[Source texts of formatted documents]
Content starts
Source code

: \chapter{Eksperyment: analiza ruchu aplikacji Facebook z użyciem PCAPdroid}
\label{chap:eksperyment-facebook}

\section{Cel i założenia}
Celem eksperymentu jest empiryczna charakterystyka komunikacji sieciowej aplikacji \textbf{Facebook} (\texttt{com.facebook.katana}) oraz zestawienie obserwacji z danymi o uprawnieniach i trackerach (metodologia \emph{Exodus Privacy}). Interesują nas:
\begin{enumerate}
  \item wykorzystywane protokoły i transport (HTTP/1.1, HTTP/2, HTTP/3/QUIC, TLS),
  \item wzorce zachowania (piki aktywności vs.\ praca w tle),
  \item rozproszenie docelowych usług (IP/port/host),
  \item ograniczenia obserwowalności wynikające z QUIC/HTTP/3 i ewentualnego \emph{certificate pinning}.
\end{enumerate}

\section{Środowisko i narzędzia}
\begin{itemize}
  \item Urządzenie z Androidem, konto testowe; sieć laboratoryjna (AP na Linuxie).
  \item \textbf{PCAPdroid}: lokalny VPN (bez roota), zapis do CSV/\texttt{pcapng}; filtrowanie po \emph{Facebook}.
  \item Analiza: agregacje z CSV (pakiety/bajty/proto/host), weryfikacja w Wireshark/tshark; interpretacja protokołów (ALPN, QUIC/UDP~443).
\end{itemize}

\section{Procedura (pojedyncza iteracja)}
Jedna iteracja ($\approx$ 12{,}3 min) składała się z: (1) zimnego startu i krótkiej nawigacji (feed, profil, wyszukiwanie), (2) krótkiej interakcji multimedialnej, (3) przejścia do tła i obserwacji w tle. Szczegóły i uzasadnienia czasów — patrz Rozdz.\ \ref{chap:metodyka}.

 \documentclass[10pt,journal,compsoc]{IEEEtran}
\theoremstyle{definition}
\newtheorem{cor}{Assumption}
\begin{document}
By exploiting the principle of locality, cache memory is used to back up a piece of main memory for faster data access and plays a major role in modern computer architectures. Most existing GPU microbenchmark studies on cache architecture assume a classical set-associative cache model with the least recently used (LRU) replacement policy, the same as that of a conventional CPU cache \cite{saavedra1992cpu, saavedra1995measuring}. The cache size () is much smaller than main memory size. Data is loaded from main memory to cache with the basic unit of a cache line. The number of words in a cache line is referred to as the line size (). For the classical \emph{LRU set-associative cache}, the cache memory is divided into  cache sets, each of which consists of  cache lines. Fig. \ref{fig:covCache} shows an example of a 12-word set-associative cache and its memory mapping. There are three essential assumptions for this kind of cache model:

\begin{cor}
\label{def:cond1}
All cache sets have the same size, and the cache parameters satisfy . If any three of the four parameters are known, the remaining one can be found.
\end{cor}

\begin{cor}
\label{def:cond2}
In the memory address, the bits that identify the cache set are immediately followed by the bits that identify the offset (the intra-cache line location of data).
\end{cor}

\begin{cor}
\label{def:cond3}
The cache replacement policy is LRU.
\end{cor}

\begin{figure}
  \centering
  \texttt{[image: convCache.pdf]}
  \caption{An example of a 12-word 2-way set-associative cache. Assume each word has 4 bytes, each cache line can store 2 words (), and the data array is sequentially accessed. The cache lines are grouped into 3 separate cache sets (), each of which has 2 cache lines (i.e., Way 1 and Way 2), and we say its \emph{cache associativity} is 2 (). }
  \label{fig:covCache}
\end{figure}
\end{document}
Content ends
__WHAT TO DO__. Wherever the string "obserwacji" appears in the data above, report the whole line.

__TASK RESULT__.
Celem eksperymentu jest empiryczna charakterystyka komunikacji sieciowej aplikacji \textbf{Facebook} (\texttt{com.facebook.katana}) oraz zestawienie obserwacji z danymi o uprawnieniach i trackerach (metodologia \emph{Exodus Privacy}). Interesują nas:
Jedna iteracja ($\approx$ 12{,}3 min) składała się z: (1) zimnego startu i krótkiej nawigacji (feed, profil, wyszukiwanie), (2) krótkiej interakcji multimedialnej, (3) przejścia do tła i obserwacji w tle. Szczegóły i uzasadnienia czasów — patrz Rozdz.\ \ref{chap:metodyka}.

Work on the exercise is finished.